She said, slightly desperately, ‘It’s just... that it’s getting weirder. It’s getting out of hand. Like Hattie Chancery?’
‘Who?’
‘The daughter of the man who built Stanner. She killed her—’
‘Oh yeah, he told me.’
‘But what’s she have to do with Doyle and the Hound of Hergest? She probably wasn’t even born when Doyle was here. It’s just like, Oh, she’s spooky, let’s throw her into the pot. I just think it’s getting out of hand.’
‘So?’
‘Well, that...’ What was she supposed to say to this guy? Antony, I want to believe. I want to believe in the mystical Borderland, and if the Hound’s part of that, I wanted to believe in the Hound. I need this. I don’t want it turned into... artifice.

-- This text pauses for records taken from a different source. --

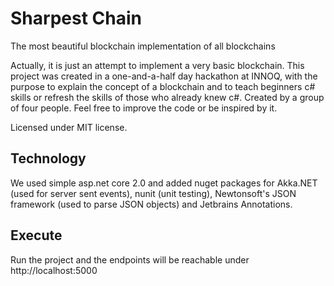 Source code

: # Sharpest Chain
The most beautiful blockchain implementation of all blockchains

Actually, it is just an attempt to implement a very basic blockchain.
This project was created in a one-and-a-half day hackathon at INNOQ,
with the purpose to explain the concept of a blockchain and to teach beginners
c# skills or refresh the skills of those who already knew c#.
Created by a group of four people. Feel free to improve the code or be inspired
by it. 

Licensed under MIT license.

## Technology
We used simple asp.net core 2.0 and added nuget packages for Akka.NET
(used for server sent events), nunit (unit testing), Newtonsoft's JSON framework
(used to parse JSON objects) and Jetbrains Annotations. 

## Execute
Run the project and the endpoints will be reachable under http://localhost:5000


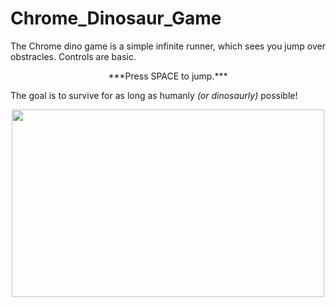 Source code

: # Chrome_Dinosaur_Game
The Chrome dino game is a simple infinite runner, which sees you jump over obstracles. Controls are basic. 

<p align="center">  
  ***Press SPACE to jump.***
  </p>

The goal is to survive for as long as humanly *(or dinosaurly)* possible!

<p align="center">
<img src="https://miro.medium.com/max/1080/1*zfHgiP6zVBVvQT5YxISiJw.gif" height="300px" width="500px">
</p>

‘Jane, listen. Don’t worry, it’s gonnae be fine. We can sort all this out later. You’re my number one girl out there, and only one rule. If it’s sexy, shoot it.’
‘Cool,’ Jane said sadly.
After Walton, the forestry came up on both sides of the tractor, this hostile army of giants in new white armour. Danny’s face felt hot with anger and anxiety. He’d even switched off his music – mabbe feel more like playing it on the way back, instead of replaying over and over in his head what Greta had said.
Sounded like he always does. Half-baked. Like he en’t yere.

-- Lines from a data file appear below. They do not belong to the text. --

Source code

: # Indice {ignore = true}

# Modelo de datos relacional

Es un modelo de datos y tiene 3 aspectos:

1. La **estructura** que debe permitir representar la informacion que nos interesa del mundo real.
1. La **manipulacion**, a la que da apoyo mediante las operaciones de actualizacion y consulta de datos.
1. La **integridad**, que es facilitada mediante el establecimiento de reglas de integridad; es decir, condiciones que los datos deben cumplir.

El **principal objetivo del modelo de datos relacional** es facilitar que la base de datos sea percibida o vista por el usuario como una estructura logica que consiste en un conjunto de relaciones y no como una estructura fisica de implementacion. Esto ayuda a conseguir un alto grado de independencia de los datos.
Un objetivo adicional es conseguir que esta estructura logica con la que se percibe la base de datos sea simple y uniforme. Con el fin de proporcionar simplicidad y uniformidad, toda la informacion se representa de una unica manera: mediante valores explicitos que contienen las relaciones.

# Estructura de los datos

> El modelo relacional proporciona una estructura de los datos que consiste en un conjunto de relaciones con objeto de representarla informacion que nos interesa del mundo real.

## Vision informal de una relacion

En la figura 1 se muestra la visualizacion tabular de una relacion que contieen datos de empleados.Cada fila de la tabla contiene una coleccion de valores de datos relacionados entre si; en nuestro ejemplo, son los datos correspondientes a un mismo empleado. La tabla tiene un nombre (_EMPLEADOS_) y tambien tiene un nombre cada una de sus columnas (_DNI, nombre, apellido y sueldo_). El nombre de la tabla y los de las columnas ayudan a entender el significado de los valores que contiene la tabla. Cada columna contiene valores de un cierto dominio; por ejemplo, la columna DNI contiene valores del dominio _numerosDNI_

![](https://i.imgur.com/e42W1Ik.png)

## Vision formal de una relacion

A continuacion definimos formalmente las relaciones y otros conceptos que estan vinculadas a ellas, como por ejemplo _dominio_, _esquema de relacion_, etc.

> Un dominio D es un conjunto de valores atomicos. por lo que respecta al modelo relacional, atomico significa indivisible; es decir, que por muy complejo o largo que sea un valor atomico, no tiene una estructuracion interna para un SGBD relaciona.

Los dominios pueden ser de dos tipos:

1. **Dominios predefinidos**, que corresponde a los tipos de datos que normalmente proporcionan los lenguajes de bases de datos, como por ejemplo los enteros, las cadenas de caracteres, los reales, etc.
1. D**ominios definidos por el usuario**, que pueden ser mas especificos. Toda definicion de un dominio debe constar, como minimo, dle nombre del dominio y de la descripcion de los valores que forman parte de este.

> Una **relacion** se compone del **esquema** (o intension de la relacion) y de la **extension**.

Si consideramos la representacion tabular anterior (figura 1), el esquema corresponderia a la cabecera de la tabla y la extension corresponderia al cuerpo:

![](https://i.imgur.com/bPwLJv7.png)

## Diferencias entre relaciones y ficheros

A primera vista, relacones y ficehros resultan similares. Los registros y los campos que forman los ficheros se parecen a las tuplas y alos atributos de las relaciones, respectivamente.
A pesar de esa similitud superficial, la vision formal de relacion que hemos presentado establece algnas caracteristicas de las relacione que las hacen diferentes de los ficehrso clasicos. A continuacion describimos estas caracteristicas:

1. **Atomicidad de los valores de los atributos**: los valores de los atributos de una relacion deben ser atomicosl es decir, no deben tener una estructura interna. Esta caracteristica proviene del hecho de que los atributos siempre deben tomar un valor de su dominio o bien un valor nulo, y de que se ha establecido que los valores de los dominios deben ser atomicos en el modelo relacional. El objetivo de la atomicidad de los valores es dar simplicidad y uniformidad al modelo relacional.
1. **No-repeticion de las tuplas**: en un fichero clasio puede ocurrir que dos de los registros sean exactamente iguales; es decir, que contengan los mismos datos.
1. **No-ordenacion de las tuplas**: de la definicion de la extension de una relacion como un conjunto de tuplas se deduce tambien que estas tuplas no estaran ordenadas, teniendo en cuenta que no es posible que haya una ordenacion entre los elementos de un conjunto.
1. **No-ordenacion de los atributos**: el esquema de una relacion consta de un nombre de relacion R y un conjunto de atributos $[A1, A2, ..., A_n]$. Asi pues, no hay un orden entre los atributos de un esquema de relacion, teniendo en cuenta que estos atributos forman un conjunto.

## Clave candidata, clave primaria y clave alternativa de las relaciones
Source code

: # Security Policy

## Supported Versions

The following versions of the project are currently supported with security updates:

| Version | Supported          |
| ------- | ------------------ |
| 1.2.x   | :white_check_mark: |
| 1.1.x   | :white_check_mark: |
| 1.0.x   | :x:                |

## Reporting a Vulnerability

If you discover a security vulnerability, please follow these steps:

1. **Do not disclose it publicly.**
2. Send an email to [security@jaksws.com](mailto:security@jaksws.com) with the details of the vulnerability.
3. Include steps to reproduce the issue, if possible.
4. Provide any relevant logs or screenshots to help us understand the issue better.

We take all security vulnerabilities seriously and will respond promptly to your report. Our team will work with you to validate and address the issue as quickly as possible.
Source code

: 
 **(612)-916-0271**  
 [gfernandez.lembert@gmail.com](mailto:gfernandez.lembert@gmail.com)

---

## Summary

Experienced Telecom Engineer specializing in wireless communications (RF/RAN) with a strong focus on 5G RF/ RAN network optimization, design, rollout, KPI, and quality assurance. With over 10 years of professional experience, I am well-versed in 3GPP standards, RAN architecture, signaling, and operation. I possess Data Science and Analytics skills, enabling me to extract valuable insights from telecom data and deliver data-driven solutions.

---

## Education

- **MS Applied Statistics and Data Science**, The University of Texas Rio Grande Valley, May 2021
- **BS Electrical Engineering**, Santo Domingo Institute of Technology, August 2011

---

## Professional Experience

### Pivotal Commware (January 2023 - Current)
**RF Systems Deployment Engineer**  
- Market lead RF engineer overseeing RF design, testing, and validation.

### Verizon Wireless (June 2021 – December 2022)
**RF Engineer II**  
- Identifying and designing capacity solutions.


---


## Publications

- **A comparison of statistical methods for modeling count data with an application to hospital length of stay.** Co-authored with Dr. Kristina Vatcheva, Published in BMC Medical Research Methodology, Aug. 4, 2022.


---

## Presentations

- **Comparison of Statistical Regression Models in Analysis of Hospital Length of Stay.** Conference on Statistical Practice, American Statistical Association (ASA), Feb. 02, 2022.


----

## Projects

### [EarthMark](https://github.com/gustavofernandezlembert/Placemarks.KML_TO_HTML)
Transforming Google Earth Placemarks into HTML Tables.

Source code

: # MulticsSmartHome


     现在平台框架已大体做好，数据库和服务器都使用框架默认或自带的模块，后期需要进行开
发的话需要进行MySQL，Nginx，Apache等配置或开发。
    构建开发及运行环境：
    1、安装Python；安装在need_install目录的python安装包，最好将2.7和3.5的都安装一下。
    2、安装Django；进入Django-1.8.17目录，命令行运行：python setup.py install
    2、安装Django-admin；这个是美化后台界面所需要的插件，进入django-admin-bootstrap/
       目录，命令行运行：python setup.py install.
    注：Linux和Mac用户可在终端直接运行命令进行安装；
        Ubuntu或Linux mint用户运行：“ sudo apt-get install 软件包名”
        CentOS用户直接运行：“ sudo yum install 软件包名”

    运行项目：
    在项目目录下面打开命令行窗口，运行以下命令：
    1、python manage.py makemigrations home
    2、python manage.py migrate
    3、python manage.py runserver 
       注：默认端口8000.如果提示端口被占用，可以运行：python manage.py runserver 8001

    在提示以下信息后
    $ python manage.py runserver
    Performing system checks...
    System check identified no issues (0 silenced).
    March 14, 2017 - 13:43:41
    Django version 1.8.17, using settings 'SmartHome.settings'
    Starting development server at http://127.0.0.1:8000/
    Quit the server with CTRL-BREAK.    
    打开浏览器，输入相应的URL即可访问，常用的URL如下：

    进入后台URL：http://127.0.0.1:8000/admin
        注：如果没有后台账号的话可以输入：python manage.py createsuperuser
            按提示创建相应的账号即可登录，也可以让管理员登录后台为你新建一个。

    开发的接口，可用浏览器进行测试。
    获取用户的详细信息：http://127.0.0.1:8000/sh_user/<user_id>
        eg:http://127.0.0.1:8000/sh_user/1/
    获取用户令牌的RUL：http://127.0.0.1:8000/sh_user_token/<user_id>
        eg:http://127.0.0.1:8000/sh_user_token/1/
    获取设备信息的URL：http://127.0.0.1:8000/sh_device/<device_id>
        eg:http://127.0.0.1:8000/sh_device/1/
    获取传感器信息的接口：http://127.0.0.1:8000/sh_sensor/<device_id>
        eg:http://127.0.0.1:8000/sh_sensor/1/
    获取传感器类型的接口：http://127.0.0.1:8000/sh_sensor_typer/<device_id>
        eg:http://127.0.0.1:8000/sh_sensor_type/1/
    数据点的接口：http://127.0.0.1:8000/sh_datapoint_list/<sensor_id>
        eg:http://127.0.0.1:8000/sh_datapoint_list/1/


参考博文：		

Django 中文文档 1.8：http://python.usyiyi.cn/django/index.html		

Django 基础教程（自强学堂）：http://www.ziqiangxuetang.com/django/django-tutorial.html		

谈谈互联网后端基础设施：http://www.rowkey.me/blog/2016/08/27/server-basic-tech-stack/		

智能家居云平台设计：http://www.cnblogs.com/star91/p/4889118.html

Danny leaned on the wheel and the tractor battered on into England. Like he’d figured, no Hereford gritters or ploughs had made it this far, and by the time he reached the turning to The Nant, the road looked like it would soon be impassable for ordinary vehicles.
However...
On Jeremy’s ground, the snow was packed tight on either side, and there was a well-cleared channel down the middle, and the tractor rolled sweetly down this long, grey alleyway to the edge of the farmyard.
Dear God.
Danny climbed down from the cab, hissing as the night wrapped its frozen arms around him. He looked around: no lights in the farmhouse, no security lights outside. Power off already? Snow brought the lines down?

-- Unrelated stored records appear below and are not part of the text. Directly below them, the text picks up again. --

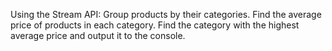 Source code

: Using the Stream API:
Group products by their categories.
Find the average price of products in each category.
Find the category with the highest average price and output it to the console.
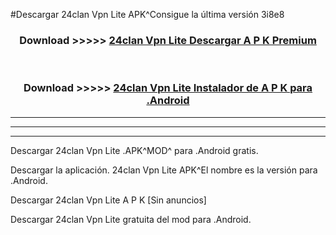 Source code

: #Descargar 24clan Vpn Lite  APK^Consigue la última versión 3i8e8



<div align="center">
<h3>Download >>>>> <a href="https://es-sites.web.app/?es= 24clan Vpn Lite ">24clan Vpn Lite  Descargar A P K Premium</a></h3><br>

<h3>Download >>>>> <a href="https://es-sites.web.app/?es= 24clan Vpn Lite ">24clan Vpn Lite  Instalador de A P K para .Android</a></h3>
</div>


----------------------------------------------------------

----------------------------------------------------------

----------------------------------------------------------

Descargar 24clan Vpn Lite  .APK^MOD^ para .Android gratis.

Descargar la aplicación. 24clan Vpn Lite  APK^El nombre es la versión para .Android.

Descargar 24clan Vpn Lite  A P K [Sin anuncios]

Descargar 24clan Vpn Lite  gratuita del mod para .Android. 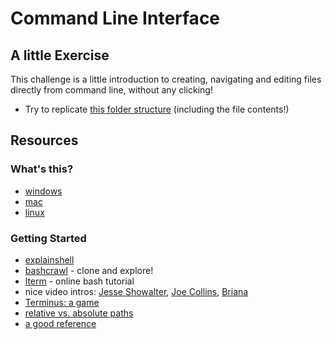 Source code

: # Command Line Interface


## A little Exercise

This challenge is a little introduction to creating, navigating and editing files directly from command line, without any clicking!
* Try to replicate [this folder structure](https://github.com/HackYourFutureBelgium/replicate-this-from-command-line) (including the file contents!)

## Resources

### What's this?

* <a href="https://www.youtube.com/watch?v=MBBWVgE0ewk">windows</a>
* <a href="https://www.youtube.com/watch?v=5XgBd6rjuDQ">mac</a>
* <a href="https://www.youtube.com/watch?v=id3DGvljhT4">linux</a>

### Getting Started

* [explainshell](https://explainshell.com/)
* [bashcrawl](https://gitlab.com/slackermedia/bashcrawl/) - clone and explore!
* [lterm](https://sr6033.github.io/lterm/) - online bash tutorial
*  nice video intros: [Jesse Showalter](https://www.youtube.com/watch?v=5XgBd6rjuDQ), [Joe Collins](https://www.youtube.com/watch?v=oxuRxtrO2Ag), [Briana](https://www.youtube.com/watch?v=BFMyUgF6I8Y)
* [Terminus: a game](https://web.mit.edu/mprat/Public/web/Terminus/Web/main.html)
* [relative vs. absolute paths](https://www.youtube.com/watch?v=ephId3mYu9o)
* [a good reference](https://github.com/HackYourFuture/CommandLine)

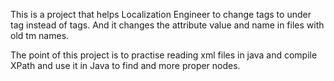 This is a project that helps Localization Engineer to change <prop> tags to under <tu> tag instead of <tuv> tags.
And it changes the attribute value and name in <prop> files with old tm names.

The point of this project is to practise reading xml files in java and compile XPath and use it in Java to find and more proper nodes.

Danny hoped it was only the power that was off.
He stood there and looked at The Nant for long seconds, snow accumulating on the vinyl shoulders of his donkey jacket and already inches thick, dense as Christmas-cake icing, on the farmhouse roof.
And then, before he’d realized it, he was bawling out into the white night, like Greta doing the full Janis, ‘Jeremy! Jeremy, where are you, boy? JEREMY!’
When he filled his lungs again, the bitter air stung his throat and he started to cough, doubled up by the gate. He leaned on the gate, tears in his eyes, panting, letting the silence re-form around him as the snow fell, all pretty and pitiless. Come out, Jeremy, please.
But when he pictured Jeremy, the boy wasn’t coming towards him but walking softly away through the cushiony fields, off into the hollows of the deep forestry where there was peace.
Danny raised his head and thought he saw a glow behind one of the windows in the farmhouse. And it was then that it started up.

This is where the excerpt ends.